* **Materials provided**:
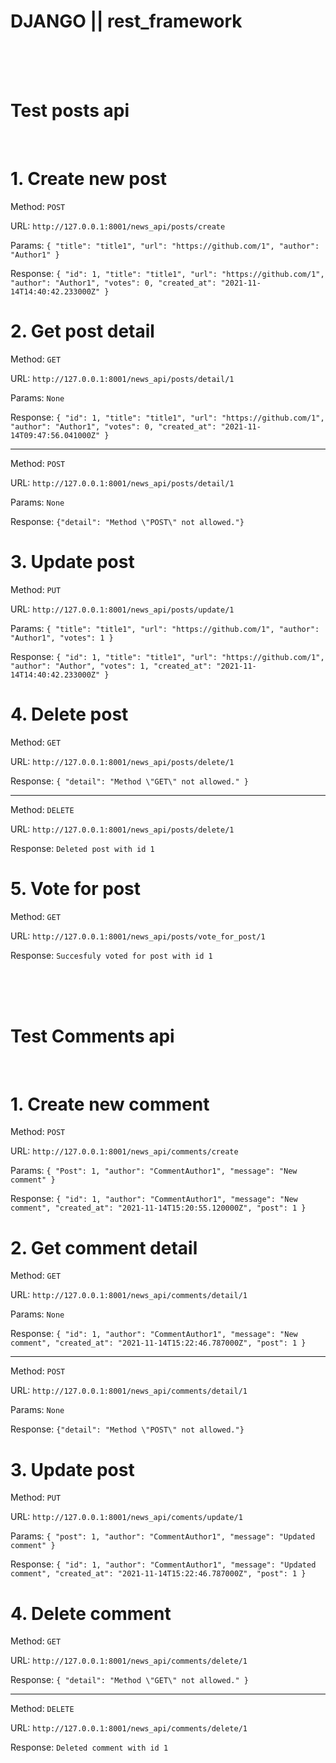 # DJANGO || rest_framework

<br />
<br />
<br />

# Test posts api

<br />

# 1. Create new post

Method: `POST`

URL: `http://127.0.0.1:8001/news_api/posts/create`

Params: `{ "title": "title1", "url": "https://github.com/1", "author": "Author1" }`

Response: `{ "id": 1, "title": "title1", "url": "https://github.com/1", "author": "Author1", "votes": 0, "created_at": "2021-11-14T14:40:42.233000Z" }`

# 2. Get post detail

Method: `GET`

URL: `http://127.0.0.1:8001/news_api/posts/detail/1`

Params: `None`

Response: `{ "id": 1, "title": "title1", "url": "https://github.com/1", "author": "Author1", "votes": 0, "created_at": "2021-11-14T09:47:56.041000Z" }`

<hr>

Method: `POST`

URL: `http://127.0.0.1:8001/news_api/posts/detail/1`

Params: `None`

Response: `{"detail": "Method \"POST\" not allowed."}`

# 3. Update post

Method: `PUT`

URL: `http://127.0.0.1:8001/news_api/posts/update/1`

Params: `{ "title": "title1", "url": "https://github.com/1", "author": "Author1", "votes": 1 }`

Response: `{ "id": 1, "title": "title1", "url": "https://github.com/1", "author": "Author", "votes": 1, "created_at": "2021-11-14T14:40:42.233000Z" }`

# 4. Delete post

Method: `GET`

URL: `http://127.0.0.1:8001/news_api/posts/delete/1`

Response: `{ "detail": "Method \"GET\" not allowed." }`

<hr>

Method: `DELETE`

URL: `http://127.0.0.1:8001/news_api/posts/delete/1`

Response: `Deleted post with id 1`

# 5. Vote for post

Method: `GET`

URL: `http://127.0.0.1:8001/news_api/posts/vote_for_post/1`

Response: `Succesfuly voted for post with id 1`

<br />
<br />
<br />

# Test Comments api

<br />

# 1. Create new comment

Method: `POST`

URL: `http://127.0.0.1:8001/news_api/comments/create`

Params: `{ "Post": 1, "author": "CommentAuthor1", "message": "New comment" }`

Response: `{ "id": 1, "author": "CommentAuthor1", "message": "New comment", "created_at": "2021-11-14T15:20:55.120000Z", "post": 1 }`

# 2. Get comment detail

Method: `GET`

URL: `http://127.0.0.1:8001/news_api/comments/detail/1`

Params: `None`

Response: `{ "id": 1, "author": "CommentAuthor1", "message": "New comment", "created_at": "2021-11-14T15:22:46.787000Z", "post": 1 }`

<hr>

Method: `POST`

URL: `http://127.0.0.1:8001/news_api/comments/detail/1`

Params: `None`

Response: `{"detail": "Method \"POST\" not allowed."}`

# 3. Update post

Method: `PUT`

URL: `http://127.0.0.1:8001/news_api/coments/update/1`

Params: `{ "post": 1, "author": "CommentAuthor1", "message": "Updated comment" }`

Response: `{ "id": 1, "author": "CommentAuthor1", "message": "Updated comment", "created_at": "2021-11-14T15:22:46.787000Z", "post": 1 }`

# 4. Delete comment

Method: `GET`

URL: `http://127.0.0.1:8001/news_api/comments/delete/1`

Response: `{ "detail": "Method \"GET\" not allowed." }`

<hr>

Method: `DELETE`

URL: `http://127.0.0.1:8001/news_api/comments/delete/1`

Response: `Deleted comment with id 1`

* **Required action**: Copy the entries exactly. Leave out the images.

* **Answer to the exercise**:
 # DJANGO || rest_framework

<br />
<br />
<br />

# Test posts api

<br />

# 1. Create new post

Method: `POST`

URL: `http://127.0.0.1:8001/news_api/posts/create`

Params: `{ "title": "title1", "url": "https://github.com/1", "author": "Author1" }`

Response: `{ "id": 1, "title": "title1", "url": "https://github.com/1", "author": "Author1", "votes": 0, "created_at": "2021-11-14T14:40:42.233000Z" }`

# 2. Get post detail

Method: `GET`

URL: `http://127.0.0.1:8001/news_api/posts/detail/1`

Params: `None`

Response: `{ "id": 1, "title": "title1", "url": "https://github.com/1", "author": "Author1", "votes": 0, "created_at": "2021-11-14T09:47:56.041000Z" }`

<hr>

Method: `POST`

URL: `http://127.0.0.1:8001/news_api/posts/detail/1`

Params: `None`

Response: `{"detail": "Method \"POST\" not allowed."}`

# 3. Update post

Method: `PUT`

URL: `http://127.0.0.1:8001/news_api/posts/update/1`

Params: `{ "title": "title1", "url": "https://github.com/1", "author": "Author1", "votes": 1 }`

Response: `{ "id": 1, "title": "title1", "url": "https://github.com/1", "author": "Author", "votes": 1, "created_at": "2021-11-14T14:40:42.233000Z" }`

# 4. Delete post

Method: `GET`

URL: `http://127.0.0.1:8001/news_api/posts/delete/1`

Response: `{ "detail": "Method \"GET\" not allowed." }`

<hr>

Method: `DELETE`

URL: `http://127.0.0.1:8001/news_api/posts/delete/1`

Response: `Deleted post with id 1`

# 5. Vote for post

Method: `GET`

URL: `http://127.0.0.1:8001/news_api/posts/vote_for_post/1`

Response: `Succesfuly voted for post with id 1`

<br />
<br />
<br />

# Test Comments api

<br />

# 1. Create new comment

Method: `POST`

URL: `http://127.0.0.1:8001/news_api/comments/create`

Params: `{ "Post": 1, "author": "CommentAuthor1", "message": "New comment" }`

Response: `{ "id": 1, "author": "CommentAuthor1", "message": "New comment", "created_at": "2021-11-14T15:20:55.120000Z", "post": 1 }`

# 2. Get comment detail

Method: `GET`

URL: `http://127.0.0.1:8001/news_api/comments/detail/1`

Params: `None`

Response: `{ "id": 1, "author": "CommentAuthor1", "message": "New comment", "created_at": "2021-11-14T15:22:46.787000Z", "post": 1 }`

<hr>

Method: `POST`

URL: `http://127.0.0.1:8001/news_api/comments/detail/1`

Params: `None`

Response: `{"detail": "Method \"POST\" not allowed."}`

# 3. Update post

Method: `PUT`

URL: `http://127.0.0.1:8001/news_api/coments/update/1`

Params: `{ "post": 1, "author": "CommentAuthor1", "message": "Updated comment" }`

Response: `{ "id": 1, "author": "CommentAuthor1", "message": "Updated comment", "created_at": "2021-11-14T15:22:46.787000Z", "post": 1 }`

# 4. Delete comment

Method: `GET`

URL: `http://127.0.0.1:8001/news_api/comments/delete/1`

Response: `{ "detail": "Method \"GET\" not allowed." }`

<hr>

Method: `DELETE`

URL: `http://127.0.0.1:8001/news_api/comments/delete/1`

Response: `Deleted comment with id 1`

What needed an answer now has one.